- [RECORDS SUPPLIED]:
----

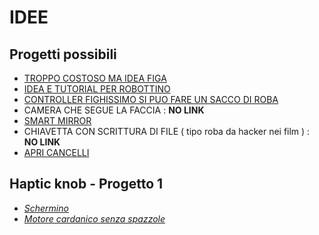 # IDEE

## Progetti possibili
- [TROPPO COSTOSO MA IDEA FIGA](https://www.youtube.com/watch?v=sVv1oc14X1w&t=155s&ab_channel=SeanHodgins)
- [IDEA E TUTORIAL PER ROBOTTINO](https://www.youtube.com/watch?v=wtNaPLmpy1I&ab_channel=SeanHodgins)
- [CONTROLLER FIGHISSIMO SI PUO FARE UN SACCO DI ROBA](https://www.youtube.com/watch?v=ip641WmY4pA&t=4s&ab_channel=scottbez1)
- CAMERA CHE SEGUE LA FACCIA : **NO LINK**
- [SMART MIRROR](https://www.youtube.com/watch?v=OYlloiaBINo&ab_channel=BreakItYourself)
- CHIAVETTA CON SCRITTURA DI FILE ( tipo roba da hacker nei film ) : **NO LINK**
- [APRI CANCELLI](https://www.ifoedit.com/garagehack.html)


## Haptic knob - Progetto 1

- [*Schermino*](https://www.amazon.it/pollici-Rotondo-Raspberry-Utilizzando-Incorporato/dp/B095X1JDCM/ref=sr_1_13?__mk_it_IT=%C3%85M%C3%85%C5%BD%C3%95%C3%91&crid=DN35HV5P7TUH&keywords=monitor+tondo&qid=1679659138&sprefix=monitor+tono%2Caps%2C150&sr=8-13)
- [*Motore cardanico senza spazzole*](https://www.amazon.it/BESSTUUP-albero-cardanico-spazzola-Quadcopter/dp/B0BY7VSLZB/ref=sr_1_3?__mk_it_IT=%C3%85M%C3%85%C5%BD%C3%95%C3%91&crid=24K7IMLCZVR7Q&keywords=motore+cardanico+senza+spazzole&qid=1679659086&sprefix=motore+cardanico+senza+spazzole%2Caps%2C308&sr=8-3)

----

- [ABOUT THIS TASK]:
Take every line from the records above that has the word "SeanHodgins" and copy it.

- [SOLUTION FOR THIS EXERCISE]:
- [TROPPO COSTOSO MA IDEA FIGA](https://www.youtube.com/watch?v=sVv1oc14X1w&t=155s&ab_channel=SeanHodgins)
- [IDEA E TUTORIAL PER ROBOTTINO](https://www.youtube.com/watch?v=wtNaPLmpy1I&ab_channel=SeanHodgins)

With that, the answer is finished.